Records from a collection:

===

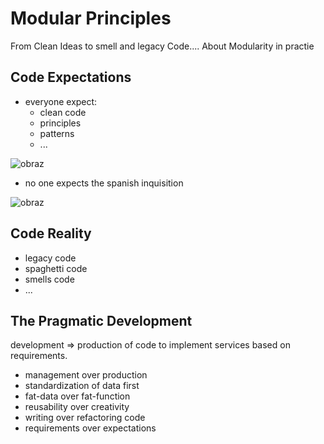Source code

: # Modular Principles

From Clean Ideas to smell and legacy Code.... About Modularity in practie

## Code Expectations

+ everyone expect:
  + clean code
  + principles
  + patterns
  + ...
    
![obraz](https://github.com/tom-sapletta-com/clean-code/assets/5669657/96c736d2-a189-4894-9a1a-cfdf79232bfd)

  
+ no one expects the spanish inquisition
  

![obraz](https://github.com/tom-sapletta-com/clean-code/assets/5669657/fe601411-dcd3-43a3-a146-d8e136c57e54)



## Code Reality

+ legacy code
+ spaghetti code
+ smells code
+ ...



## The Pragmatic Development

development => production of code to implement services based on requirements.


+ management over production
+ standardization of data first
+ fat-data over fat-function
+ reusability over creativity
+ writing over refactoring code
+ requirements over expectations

===

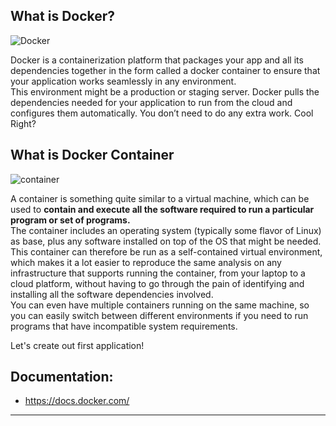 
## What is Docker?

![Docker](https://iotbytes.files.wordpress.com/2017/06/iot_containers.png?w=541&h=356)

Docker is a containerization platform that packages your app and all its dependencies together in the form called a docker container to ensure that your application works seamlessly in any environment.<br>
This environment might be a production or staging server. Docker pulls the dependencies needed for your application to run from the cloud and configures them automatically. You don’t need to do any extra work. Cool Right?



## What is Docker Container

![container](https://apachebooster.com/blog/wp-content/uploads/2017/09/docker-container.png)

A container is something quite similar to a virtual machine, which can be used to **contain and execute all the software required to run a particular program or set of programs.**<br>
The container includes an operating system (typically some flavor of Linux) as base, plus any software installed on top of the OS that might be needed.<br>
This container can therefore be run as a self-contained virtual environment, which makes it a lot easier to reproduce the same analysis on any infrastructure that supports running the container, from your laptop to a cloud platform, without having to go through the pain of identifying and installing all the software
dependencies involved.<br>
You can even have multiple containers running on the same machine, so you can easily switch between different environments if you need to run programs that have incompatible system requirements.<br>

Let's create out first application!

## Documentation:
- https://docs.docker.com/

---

===

• _Task details_: Transcribe only the lines above that start at the line containing "Source code" and end at the line containing "## The Pragmatic Development". Omit pictures.

• _Task output_:
Source code

: # Modular Principles

From Clean Ideas to smell and legacy Code.... About Modularity in practie

## Code Expectations

+ everyone expect:
  + clean code
  + principles
  + patterns
  + ...
    
![obraz](https://github.com/tom-sapletta-com/clean-code/assets/5669657/96c736d2-a189-4894-9a1a-cfdf79232bfd)

  
+ no one expects the spanish inquisition
  

![obraz](https://github.com/tom-sapletta-com/clean-code/assets/5669657/fe601411-dcd3-43a3-a146-d8e136c57e54)



## Code Reality

+ legacy code
+ spaghetti code
+ smells code
+ ...



## The Pragmatic Development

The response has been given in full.